Promoting donor coordination on comprehensive structural adjustment and policy reform as well as assistance programs. Other donors provide more than 80 percent of non-emergency assistance to Africa. Building on the Bonn and Tokyo Summits,3 the IMF Trust Fund and the U.N. Special Session on Africa,4 the U.S. should invite other donors to join in a coordinated and concerted effort to help Africa achieve the goal of ending hunger through economic growth and private enterprise development.

Mobilizing U.S. public opinion. Americans are eager to continue to help Africa. Publicizing efforts to end hunger through growth and private enterprise development would expand public interest and support for Africa. The U.S. corporate sector should be encouraged to become involved through a private initiative for Africa.

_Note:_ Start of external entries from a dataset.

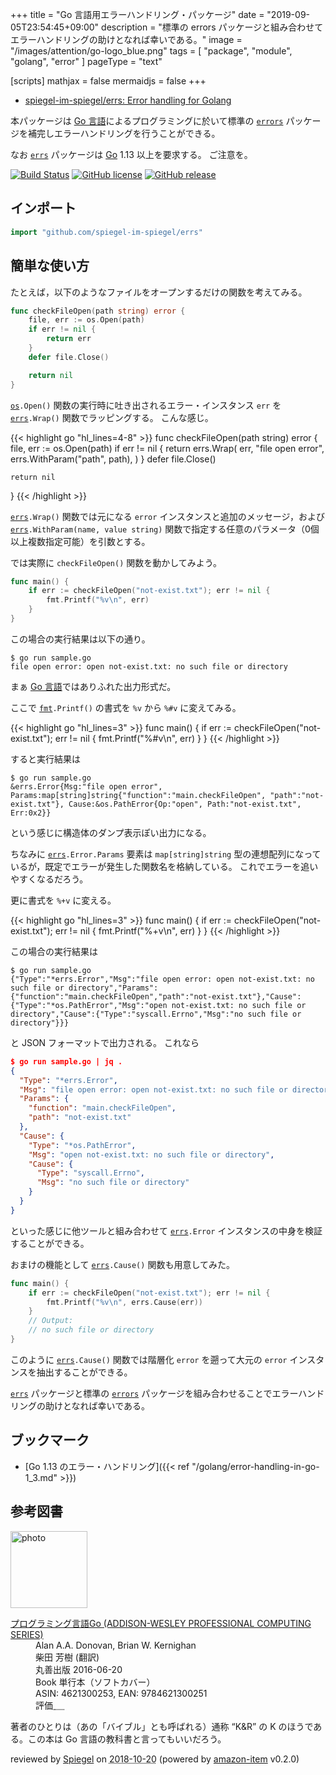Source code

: +++
title = "Go 言語用エラーハンドリング・パッケージ"
date =  "2019-09-05T23:54:45+09:00"
description = "標準の errors パッケージと組み合わせてエラーハンドリングの助けとなれば幸いである。"
image = "/images/attention/go-logo_blue.png"
tags = [ "package", "module", "golang", "error" ]
pageType = "text"

[scripts]
  mathjax = false
  mermaidjs = false
+++

- [spiegel-im-spiegel/errs: Error handling for Golang](https://github.com/spiegel-im-spiegel/errs)

本パッケージは [Go 言語]によるプログラミングに於いて標準の [`errors`] パッケージを補完しエラーハンドリングを行うことができる。

なお [`errs`] パッケージは [Go] 1.13 以上を要求する。
ご注意を。

[![Build Status](https://travis-ci.org/spiegel-im-spiegel/errs.svg?branch=master)](https://travis-ci.org/spiegel-im-spiegel/errs)
[![GitHub license](https://img.shields.io/badge/license-Apache%202-blue.svg)](https://raw.githubusercontent.com/spiegel-im-spiegel/errs/master/LICENSE)
[![GitHub release](https://img.shields.io/github/release/spiegel-im-spiegel/errs.svg)](https://github.com/spiegel-im-spiegel/errs/releases/latest)

## インポート

```go
import "github.com/spiegel-im-spiegel/errs"
```

## 簡単な使い方

たとえば，以下のようなファイルをオープンするだけの関数を考えてみる。

```go
func checkFileOpen(path string) error {
    file, err := os.Open(path)
    if err != nil {
        return err
    }
    defer file.Close()

    return nil
}
```

[`os`]`.Open()` 関数の実行時に吐き出されるエラー・インスタンス `err` を [`errs`]`.Wrap()` 関数でラッピングする。
こんな感じ。

{{< highlight go "hl_lines=4-8" >}}
func checkFileOpen(path string) error {
    file, err := os.Open(path)
    if err != nil {
        return errs.Wrap(
            err,
            "file open error",
            errs.WithParam("path", path),
        )
    }
    defer file.Close()

    return nil
}
{{< /highlight >}}

[`errs`]`.Wrap()` 関数では元になる `error` インスタンスと追加のメッセージ，および [`errs`]`.WithParam(name, value string)` 関数で指定する任意のパラメータ（0個以上複数指定可能）を引数とする。

では実際に `checkFileOpen()` 関数を動かしてみよう。

```go
func main() {
    if err := checkFileOpen("not-exist.txt"); err != nil {
        fmt.Printf("%v\n", err)
    }
}
```

この場合の実行結果は以下の通り。

```text
$ go run sample.go 
file open error: open not-exist.txt: no such file or directory
```

まぁ [Go 言語]ではありふれた出力形式だ。

ここで [`fmt`]`.Printf()` の書式を `%v` から `%#v` に変えてみる。

{{< highlight go "hl_lines=3" >}}
func main() {
    if err := checkFileOpen("not-exist.txt"); err != nil {
        fmt.Printf("%#v\n", err)
    }
}
{{< /highlight >}}

すると実行結果は

```text
$ go run sample.go 
&errs.Error{Msg:"file open error", Params:map[string]string{"function":"main.checkFileOpen", "path":"not-exist.txt"}, Cause:&os.PathError{Op:"open", Path:"not-exist.txt", Err:0x2}}
```

という感じに構造体のダンプ表示ぽい出力になる。

ちなみに [`errs`]`.Error.Params` 要素は `map[string]string` 型の連想配列になっているが，既定でエラーが発生した関数名を格納している。
これでエラーを追いやすくなるだろう。 

更に書式を `%+v` に変える。

{{< highlight go "hl_lines=3" >}}
func main() {
    if err := checkFileOpen("not-exist.txt"); err != nil {
        fmt.Printf("%+v\n", err)
    }
}
{{< /highlight >}}

この場合の実行結果は

```text
$ go run sample.go 
{"Type":"*errs.Error","Msg":"file open error: open not-exist.txt: no such file or directory","Params":{"function":"main.checkFileOpen","path":"not-exist.txt"},"Cause":{"Type":"*os.PathError","Msg":"open not-exist.txt: no such file or directory","Cause":{"Type":"syscall.Errno","Msg":"no such file or directory"}}}
```

と JSON フォーマットで出力される。
これなら

```json
$ go run sample.go | jq .
{
  "Type": "*errs.Error",
  "Msg": "file open error: open not-exist.txt: no such file or directory",
  "Params": {
    "function": "main.checkFileOpen",
    "path": "not-exist.txt"
  },
  "Cause": {
    "Type": "*os.PathError",
    "Msg": "open not-exist.txt: no such file or directory",
    "Cause": {
      "Type": "syscall.Errno",
      "Msg": "no such file or directory"
    }
  }
}
```

といった感じに他ツールと組み合わせて [`errs`]`.Error` インスタンスの中身を検証することができる。

おまけの機能として [`errs`]`.Cause()` 関数も用意してみた。

```go
func main() {
    if err := checkFileOpen("not-exist.txt"); err != nil {
        fmt.Printf("%v\n", errs.Cause(err))
    }
    // Output:
    // no such file or directory
}
```

このように [`errs`]`.Cause()` 関数では階層化 `error` を遡って大元の  `error` インスタンスを抽出することができる。

[`errs`] パッケージと標準の [`errors`] パッケージを組み合わせることでエラーハンドリングの助けとなれば幸いである。

## ブックマーク

- [Go 1.13 のエラー・ハンドリング]({{< ref "/golang/error-handling-in-go-1_3.md" >}})

[Go]: https://golang.org/ "The Go Programming Language"
[Go 言語]: https://golang.org/ "The Go Programming Language"
[`os`]: https://golang.org/pkg/os/ "os - The Go Programming Language"
[`fmt`]: https://golang.org/pkg/fmt/ "fmt - The Go Programming Language"
[`errors`]: https://golang.org/pkg/errors/ "errors - The Go Programming Language"
[`errs`]: https://github.com/spiegel-im-spiegel/errs "spiegel-im-spiegel/errs: Error handling for Golang"

## 参考図書

<div class="hreview">
  <div class="photo"><a class="item url" href="https://www.amazon.co.jp/%E3%83%97%E3%83%AD%E3%82%B0%E3%83%A9%E3%83%9F%E3%83%B3%E3%82%B0%E8%A8%80%E8%AA%9EGo-ADDISON-WESLEY-PROFESSIONAL-COMPUTING-Donovan/dp/4621300253?SubscriptionId=AKIAJYVUJ3DMTLAECTHA&tag=baldandersinf-22&linkCode=xm2&camp=2025&creative=165953&creativeASIN=4621300253"><img src="https://images-fe.ssl-images-amazon.com/images/I/41meaSLNFfL._SL160_.jpg" width="123" alt="photo"></a></div>
  <dl class="fn">
    <dt><a href="https://www.amazon.co.jp/%E3%83%97%E3%83%AD%E3%82%B0%E3%83%A9%E3%83%9F%E3%83%B3%E3%82%B0%E8%A8%80%E8%AA%9EGo-ADDISON-WESLEY-PROFESSIONAL-COMPUTING-Donovan/dp/4621300253?SubscriptionId=AKIAJYVUJ3DMTLAECTHA&tag=baldandersinf-22&linkCode=xm2&camp=2025&creative=165953&creativeASIN=4621300253">プログラミング言語Go (ADDISON-WESLEY PROFESSIONAL COMPUTING SERIES)</a></dt>
	<dd>Alan A.A. Donovan, Brian W. Kernighan</dd>
	<dd>柴田 芳樹 (翻訳)</dd>
    <dd>丸善出版 2016-06-20</dd>
    <dd>Book 単行本（ソフトカバー）</dd>
    <dd>ASIN: 4621300253, EAN: 9784621300251</dd>
    <dd>評価<abbr class="rating fa-sm" title="5">&nbsp;<i class="fas fa-star"></i>&nbsp;<i class="fas fa-star"></i>&nbsp;<i class="fas fa-star"></i>&nbsp;<i class="fas fa-star"></i>&nbsp;<i class="fas fa-star"></i></abbr></dd>
  </dl>
  <p class="description">著者のひとりは（あの「バイブル」とも呼ばれる）通称 “K&amp;R” の K のほうである。この本は Go 言語の教科書と言ってもいいだろう。</p>
  <p class="powered-by" >reviewed by <a href='#maker' class='reviewer'>Spiegel</a> on <abbr class="dtreviewed" title="2018-10-20">2018-10-20</abbr> (powered by <a href="https://github.com/spiegel-im-spiegel/amazon-item" >amazon-item</a> v0.2.0)</p>
</div>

A Task Force to Help End Hunger in Africa has been established to implement the President’s Africa Initiative. The Task Force will be jointly chaired by Peter Rodman, Deputy Assistant to the President for National Security and Michael Driggs, Special Assistant to the President for Policy Development.

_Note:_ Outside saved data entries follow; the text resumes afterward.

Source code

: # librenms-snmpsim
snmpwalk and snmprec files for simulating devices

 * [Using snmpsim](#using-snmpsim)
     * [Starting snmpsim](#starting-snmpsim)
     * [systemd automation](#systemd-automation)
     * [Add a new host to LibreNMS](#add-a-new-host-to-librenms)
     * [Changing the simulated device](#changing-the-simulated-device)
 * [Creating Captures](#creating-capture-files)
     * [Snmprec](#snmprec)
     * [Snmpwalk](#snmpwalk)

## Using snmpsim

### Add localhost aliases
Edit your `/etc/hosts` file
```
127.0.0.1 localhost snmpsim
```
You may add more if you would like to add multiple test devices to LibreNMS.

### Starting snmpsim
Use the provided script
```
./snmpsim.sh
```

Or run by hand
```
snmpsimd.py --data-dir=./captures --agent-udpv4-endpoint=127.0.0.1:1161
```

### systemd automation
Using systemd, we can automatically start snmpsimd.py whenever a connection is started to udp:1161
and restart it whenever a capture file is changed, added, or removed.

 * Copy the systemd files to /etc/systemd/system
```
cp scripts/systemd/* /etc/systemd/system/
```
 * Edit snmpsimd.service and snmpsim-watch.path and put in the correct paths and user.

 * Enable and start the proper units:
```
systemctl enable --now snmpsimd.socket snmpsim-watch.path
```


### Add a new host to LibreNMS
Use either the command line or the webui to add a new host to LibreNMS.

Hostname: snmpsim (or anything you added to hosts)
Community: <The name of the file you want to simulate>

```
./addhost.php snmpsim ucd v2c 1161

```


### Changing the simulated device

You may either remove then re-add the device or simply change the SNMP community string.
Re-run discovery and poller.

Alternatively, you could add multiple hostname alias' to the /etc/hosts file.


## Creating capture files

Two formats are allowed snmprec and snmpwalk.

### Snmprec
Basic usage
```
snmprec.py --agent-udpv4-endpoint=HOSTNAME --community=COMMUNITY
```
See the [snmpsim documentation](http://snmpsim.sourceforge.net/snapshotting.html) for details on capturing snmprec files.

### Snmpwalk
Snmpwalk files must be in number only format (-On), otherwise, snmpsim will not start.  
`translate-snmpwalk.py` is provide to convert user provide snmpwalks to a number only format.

The Task Force will prepare a report to the President on how to implement the Africa Initiative. The Task Force will consider actions already taken in response to the President’s goal, as well as make recommendations for further action. A National Security Study Directive (attached at Tab A)5 will serve as the basis of the Task Force report. The Task Force report will be completed by December, 1986.

[Page 683]

You are invited to designate a member of your staff, of at least the level of Assistant Secretary, to serve on the Task Force to Help End Hunger in Africa. Please provide the name of your Representative to the NSC Directorate of African Affairs [number not printed] by COB, Thursday, September 25, 1986.

  • John A. Svahn
  • John M. Poindexter
  1. Source: Central Intelligence Agency, Office of the Deputy Director for Intelligence, Job 93T01142R: Policy Files (1982–1987), Box 1, Folder 14: Hunger in Africa. Unclassified. Sent to Bush, Shultz, Baker, Weinberger, Lyng, Baldrige, Miller, Casey, Yeutter, McPherson, Wick, Ruppe, Bohn, and Nalen.
  2. See Document 251.
  3. See footnote 3, Document 251.
  4. See footnote 4, Document 252.
  5. Not attached. Printed in Document 255.